Their daughter could not study a university degree, nor join the League of German Girls, nor marry a compatriot who was not Jewish… They even sent a letter of protest to Hitler, but it was of little use. What’s more, after Kristallnacht, the Gestapo He went to arrest him with the intention of transferring him to a concentration camp.
He was saved by the medals for bravery from the First World War, but he suffered from the laws enacted against the Jewsalthough he managed to avoid paying fines. The couple could not avoid being disowned by their friends and had to give up having an Aryan maid. Despite everything, in 1938 he wanted to enlist as a volunteer in the Army.
The wife of a Jew who despised the Nazis
Why did Luise stop feeling intoxicated by the Third Reich? Did social rejection and the loss of privileges—which led her to feel like “a delinquent or a degenerate”—weighed more than ideological demotivation?

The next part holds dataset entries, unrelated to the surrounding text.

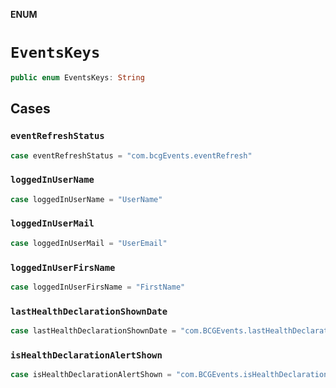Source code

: **ENUM**

# `EventsKeys`

```swift
public enum EventsKeys: String
```

## Cases
### `eventRefreshStatus`

```swift
case eventRefreshStatus = "com.bcgEvents.eventRefresh"
```

### `loggedInUserName`

```swift
case loggedInUserName = "UserName"
```

### `loggedInUserMail`

```swift
case loggedInUserMail = "UserEmail"
```

### `loggedInUserFirsName`

```swift
case loggedInUserFirsName = "FirstName"
```

### `lastHealthDeclarationShownDate`

```swift
case lastHealthDeclarationShownDate = "com.BCGEvents.lastHealthDeclarationShownDate"
```

### `isHealthDeclarationAlertShown`

```swift
case isHealthDeclarationAlertShown = "com.BCGEvents.isHealthDeclarationAlertShown"
```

In reality, the family could: the fear of a total war, of aerial bombardments, of the deportation of their daughter…
Although the couple did not sympathize with the Jewish community (“a people with whom we have never had anything to do”), Luise records in her diary the persecution suffered by the Hebrew people, including the deportations to the ghettos. On November 24, 1942 he writes: “We have become the playthings of a dark and malicious power.” Too late?
With the city punished by Allied aviation, he begins to become disenchanted, although in the diary he is cautious about his disbelief in Hitler: “The inescapable fate of most conquerors is self-destruction.” It would not take long, however, to become harsher with the Fuehreralthough blood would have to be involved.
Gisela has married a Belgian who works as a volunteer in a factory and has gone to live with him in his country, leaving her son Richard in the care of grandparents. Luise has feared for the future of her husband and daughter, but she is not willing to put her grandson’s life at risk. “I hope Hitler dies suffering!” he says every time a bomb falls.
When the dictator commits suicide in his bunker, his speech has completely changed compared to the previous decade, as has the vision of Hitler, clumsy and incompetent, “the most despicable failure in universal history.” He national socialismaccording to her, “has managed to bring together all the crimes and depravities of all the centuries.”
“Never has a people supported such a bad cause with such extreme enthusiasm, never has a people driven itself so much towards self-destruction,” writes Luise, who has burned the Nazi flag that she had previously been prohibited from flying, although it does not show in his daily feeling of guilt, he hardly had any empathy for the Jewish victims.
the historian Richard J. Evans explains that Luise’s shift from admiration to contempt for Hitler was “the journey from the typical values of the Protestant middle class to a more individualized political position,” which was also influenced by personal factors. In their case, discrimination for being a “privileged mixed marriage.”
But, above all, the fear of losing Richard, which the author of People of Hitlerr associates it with “her gender as a woman” and her role as mother and grandmother. “It is about concern for the grandson and the fear – almost unbearable – that the baby’s life could end when it had barely begun, all because of Hitler’s insane insistence on starting a war that Germany could not win.”